Problem to work on: Set out exactly every line of the entries below, starting at the line that holds "Distributed System Debugging" and stopping after the line that holds "1. Check environment variable configuration".

━━━ Input data ━━━

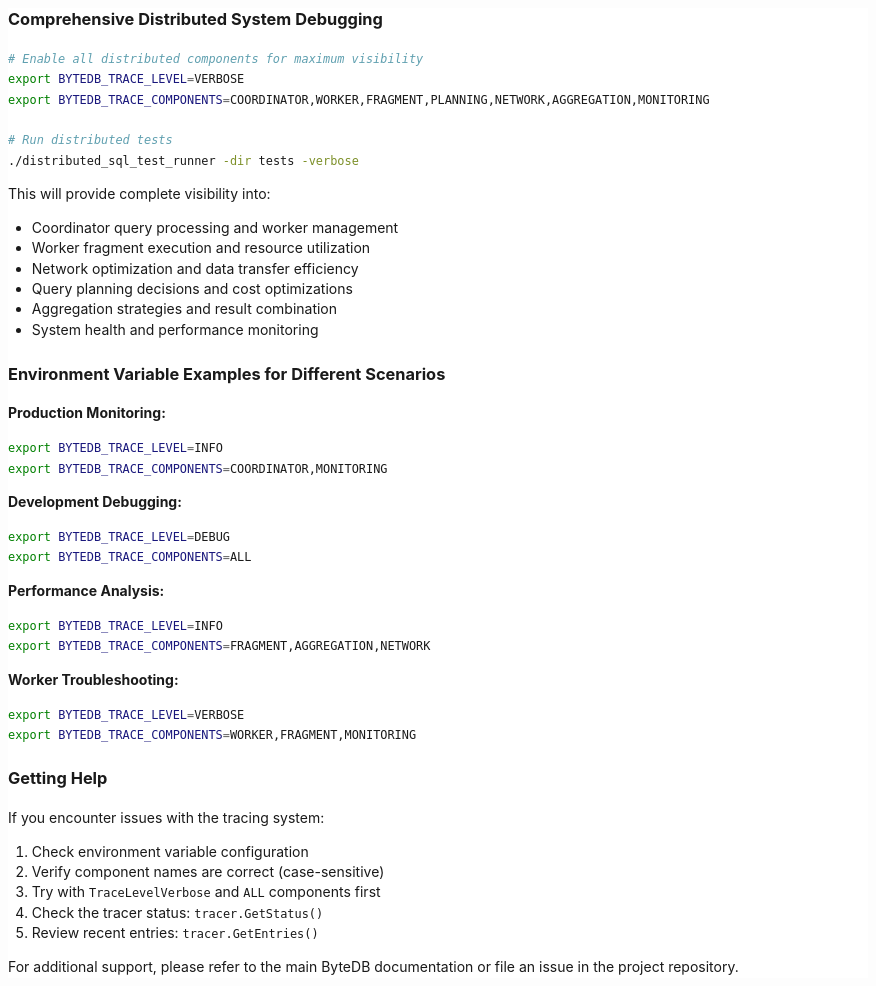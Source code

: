### Comprehensive Distributed System Debugging

```bash
# Enable all distributed components for maximum visibility
export BYTEDB_TRACE_LEVEL=VERBOSE
export BYTEDB_TRACE_COMPONENTS=COORDINATOR,WORKER,FRAGMENT,PLANNING,NETWORK,AGGREGATION,MONITORING

# Run distributed tests
./distributed_sql_test_runner -dir tests -verbose
```

This will provide complete visibility into:
- Coordinator query processing and worker management
- Worker fragment execution and resource utilization
- Network optimization and data transfer efficiency
- Query planning decisions and cost optimizations
- Aggregation strategies and result combination
- System health and performance monitoring

### Environment Variable Examples for Different Scenarios

**Production Monitoring:**
```bash
export BYTEDB_TRACE_LEVEL=INFO
export BYTEDB_TRACE_COMPONENTS=COORDINATOR,MONITORING
```

**Development Debugging:**
```bash
export BYTEDB_TRACE_LEVEL=DEBUG
export BYTEDB_TRACE_COMPONENTS=ALL
```

**Performance Analysis:**
```bash
export BYTEDB_TRACE_LEVEL=INFO
export BYTEDB_TRACE_COMPONENTS=FRAGMENT,AGGREGATION,NETWORK
```

**Worker Troubleshooting:**
```bash
export BYTEDB_TRACE_LEVEL=VERBOSE
export BYTEDB_TRACE_COMPONENTS=WORKER,FRAGMENT,MONITORING
```

### Getting Help

If you encounter issues with the tracing system:

1. Check environment variable configuration
2. Verify component names are correct (case-sensitive)
3. Try with `TraceLevelVerbose` and `ALL` components first
4. Check the tracer status: `tracer.GetStatus()`
5. Review recent entries: `tracer.GetEntries()`

For additional support, please refer to the main ByteDB documentation or file an issue in the project repository.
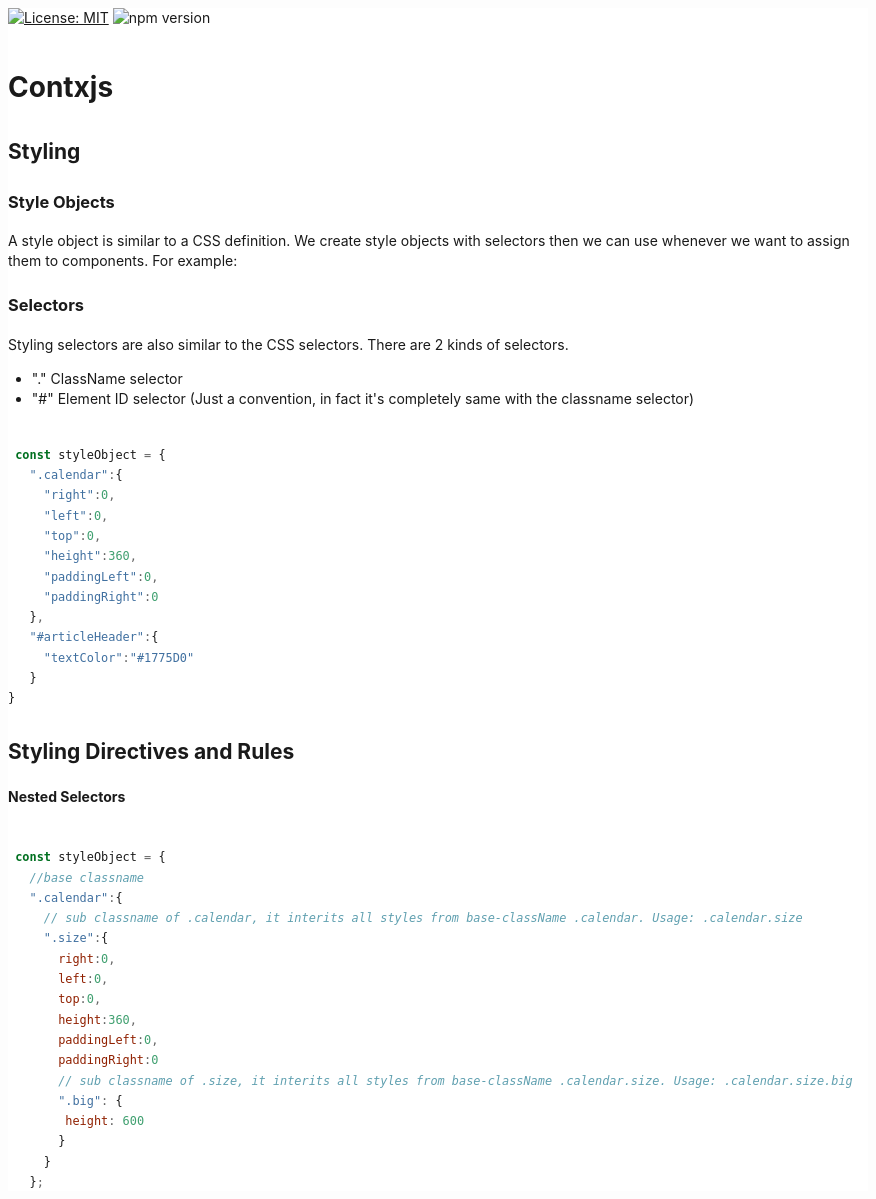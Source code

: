 [![License: MIT](https://img.shields.io/badge/License-MIT-orange.svg)](https://opensource.org/licenses/MIT)
![npm version](https://img.shields.io/npm/v/@smartface/contx.svg?style=flat)

# Contxjs

## Styling

### Style Objects
A style object is similar to a CSS definition. We create style objects with selectors then we can use whenever we want to assign them to components. For example:

### Selectors
Styling selectors are also similar to the CSS selectors. There are 2 kinds of selectors.

- "." ClassName selector
- "#" Element ID selector (Just a convention, in fact it's completely same with the classname selector)

```js

 const styleObject = {
   ".calendar":{
     "right":0,
     "left":0,
     "top":0,
     "height":360,
     "paddingLeft":0,
     "paddingRight":0
   },
   "#articleHeader":{
     "textColor":"#1775D0"
   }
}
```


## Styling Directives and Rules

#### Nested Selectors
```js

 const styleObject = {
   //base classname
   ".calendar":{
     // sub classname of .calendar, it interits all styles from base-className .calendar. Usage: .calendar.size
     ".size":{
       right:0,
       left:0,
       top:0,
       height:360,
       paddingLeft:0,
       paddingRight:0
       // sub classname of .size, it interits all styles from base-className .calendar.size. Usage: .calendar.size.big
       ".big": {
	    height: 600
       }
     }
   };

```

━━━

Result for this exercise:
:### Comprehensive Distributed System Debugging

```bash
# Enable all distributed components for maximum visibility
export BYTEDB_TRACE_LEVEL=VERBOSE
export BYTEDB_TRACE_COMPONENTS=COORDINATOR,WORKER,FRAGMENT,PLANNING,NETWORK,AGGREGATION,MONITORING

# Run distributed tests
./distributed_sql_test_runner -dir tests -verbose
```

This will provide complete visibility into:
- Coordinator query processing and worker management
- Worker fragment execution and resource utilization
- Network optimization and data transfer efficiency
- Query planning decisions and cost optimizations
- Aggregation strategies and result combination
- System health and performance monitoring

### Environment Variable Examples for Different Scenarios

**Production Monitoring:**
```bash
export BYTEDB_TRACE_LEVEL=INFO
export BYTEDB_TRACE_COMPONENTS=COORDINATOR,MONITORING
```

**Development Debugging:**
```bash
export BYTEDB_TRACE_LEVEL=DEBUG
export BYTEDB_TRACE_COMPONENTS=ALL
```

**Performance Analysis:**
```bash
export BYTEDB_TRACE_LEVEL=INFO
export BYTEDB_TRACE_COMPONENTS=FRAGMENT,AGGREGATION,NETWORK
```

**Worker Troubleshooting:**
```bash
export BYTEDB_TRACE_LEVEL=VERBOSE
export BYTEDB_TRACE_COMPONENTS=WORKER,FRAGMENT,MONITORING
```

### Getting Help

If you encounter issues with the tracing system:

1. Check environment variable configuration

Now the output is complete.